Die meisten eher körperbetonte Yoga-Praktiken können unter dem Oberbegriff Hatha Yoga zusammengefasst werden. 

Das Hatha Yoga, die Basis für alle modernen Formen des Yoga, hat in Europa und Nordamerika eine große Bandbreiten von abgewandelten Yoga-Stilen hervorgebracht: Das Anusara Yoga, eine kraftvolle Hatha -Variante, bei der nicht die Perfektion, sondern die die positive Einstellung der Übenden im Vordergrund steht. Auch das Iyengar Yoga, eine sehr körperbetonte Yoga-Schule, die große Präzision voraussetzt und bei der bei Bedarf auch einfache Hilfsmittel eingesetzt werden, ist eine Unterart des Hatha Yoga.
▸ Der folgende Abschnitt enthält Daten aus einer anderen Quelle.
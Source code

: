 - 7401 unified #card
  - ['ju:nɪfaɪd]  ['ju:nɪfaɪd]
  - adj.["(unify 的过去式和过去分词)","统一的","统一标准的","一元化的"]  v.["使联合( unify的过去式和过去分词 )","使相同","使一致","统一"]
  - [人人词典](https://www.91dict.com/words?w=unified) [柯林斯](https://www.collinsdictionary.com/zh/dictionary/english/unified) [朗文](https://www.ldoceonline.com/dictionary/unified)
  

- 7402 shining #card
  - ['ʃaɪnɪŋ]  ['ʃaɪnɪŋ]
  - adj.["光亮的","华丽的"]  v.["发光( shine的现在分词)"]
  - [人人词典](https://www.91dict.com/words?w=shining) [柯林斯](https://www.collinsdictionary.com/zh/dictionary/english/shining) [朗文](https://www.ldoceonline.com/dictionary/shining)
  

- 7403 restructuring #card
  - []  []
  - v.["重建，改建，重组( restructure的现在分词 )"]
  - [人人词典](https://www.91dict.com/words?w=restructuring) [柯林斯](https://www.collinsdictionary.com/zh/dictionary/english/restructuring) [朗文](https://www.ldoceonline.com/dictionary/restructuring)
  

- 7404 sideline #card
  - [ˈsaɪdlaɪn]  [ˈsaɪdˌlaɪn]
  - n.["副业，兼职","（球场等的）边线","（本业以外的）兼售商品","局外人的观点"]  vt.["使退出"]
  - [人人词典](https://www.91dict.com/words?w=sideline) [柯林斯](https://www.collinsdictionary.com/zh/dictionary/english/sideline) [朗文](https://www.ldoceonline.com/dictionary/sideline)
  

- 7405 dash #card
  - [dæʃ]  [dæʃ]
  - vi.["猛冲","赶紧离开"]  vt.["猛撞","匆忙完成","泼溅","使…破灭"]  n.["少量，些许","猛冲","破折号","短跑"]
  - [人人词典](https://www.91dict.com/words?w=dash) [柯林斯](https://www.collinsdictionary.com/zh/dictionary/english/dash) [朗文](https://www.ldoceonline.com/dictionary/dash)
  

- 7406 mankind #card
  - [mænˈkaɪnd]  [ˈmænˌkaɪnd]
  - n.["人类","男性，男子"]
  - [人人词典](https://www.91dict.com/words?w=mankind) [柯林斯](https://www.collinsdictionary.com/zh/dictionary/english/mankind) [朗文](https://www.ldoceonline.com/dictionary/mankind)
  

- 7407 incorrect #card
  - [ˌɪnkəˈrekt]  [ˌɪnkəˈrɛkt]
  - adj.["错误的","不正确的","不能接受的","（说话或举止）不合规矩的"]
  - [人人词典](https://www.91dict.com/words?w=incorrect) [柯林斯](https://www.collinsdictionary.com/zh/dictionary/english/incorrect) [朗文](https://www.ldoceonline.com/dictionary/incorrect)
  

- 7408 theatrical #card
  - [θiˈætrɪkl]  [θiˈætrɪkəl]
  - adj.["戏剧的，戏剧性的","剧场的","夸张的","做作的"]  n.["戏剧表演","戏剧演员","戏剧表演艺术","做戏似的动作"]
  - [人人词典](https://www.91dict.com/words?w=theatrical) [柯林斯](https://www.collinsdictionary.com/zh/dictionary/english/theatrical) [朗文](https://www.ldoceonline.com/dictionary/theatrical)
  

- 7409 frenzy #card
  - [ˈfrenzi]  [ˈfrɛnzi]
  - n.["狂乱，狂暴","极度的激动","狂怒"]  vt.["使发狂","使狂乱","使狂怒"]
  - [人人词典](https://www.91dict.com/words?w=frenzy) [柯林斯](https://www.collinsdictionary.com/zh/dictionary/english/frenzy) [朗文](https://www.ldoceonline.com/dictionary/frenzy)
Das Ashtanga Yoga ( auch Vinyasa Yoga oder Vinyasa Flow und Power-Yoga) ist eine dynamische und schweißtreibende Form des Hatha Yoga, dessen System aus sechs streng festgelegten Übungsserien besteht, die sich im Schwierigkeitsgrad steigern. Aus dem Ashtanga Yoga leiten sich mehrere weitere modernen Yoga-Stile her: 

Yoga Haltung

Yogahaltung

Zu den jüngsten Richtungen dieser Entwicklung gehört auch das Bikram Yoga, ein körperlich fordernder Yoga-Stil, bei dem eine feste Folge von 26 Hatha-Übungen in einem bis zu 40 Grad heißen Raum geübt wird. Der aus New York kommende Jivamukti Yoga, bei dem die Asanas fließend dynamisch in fester Reihenfolge zu moderner Musik praktiziert werden, lehrt die richtige Atemtechnik und erfreut sich bei uns großer Beliebtheit. Klassische Hatha-Übungen und Atemübungen zu Beginn der Stunden sind auch Teil des Sivananda-Yoga

Auch Mischformen sind entstanden und haben sich bei uns etabliert. So werden mittlerweile Yogilates Kurse angeboten, die aus einem Mix aus Yoga und Pilates Übungen bestehen. Auch Yoga-Pilates und Yoga-Fitness sind sehr körperbetonte und herausfordernde Yoga-Stile, die hauptsächlich in Fitness-Studio und öffentlichen Einrichtungen großen Anklang finden. 

Eine genauere Betrachtung lohnt sich, um den eigenen Yoga-Stil herauszufinden.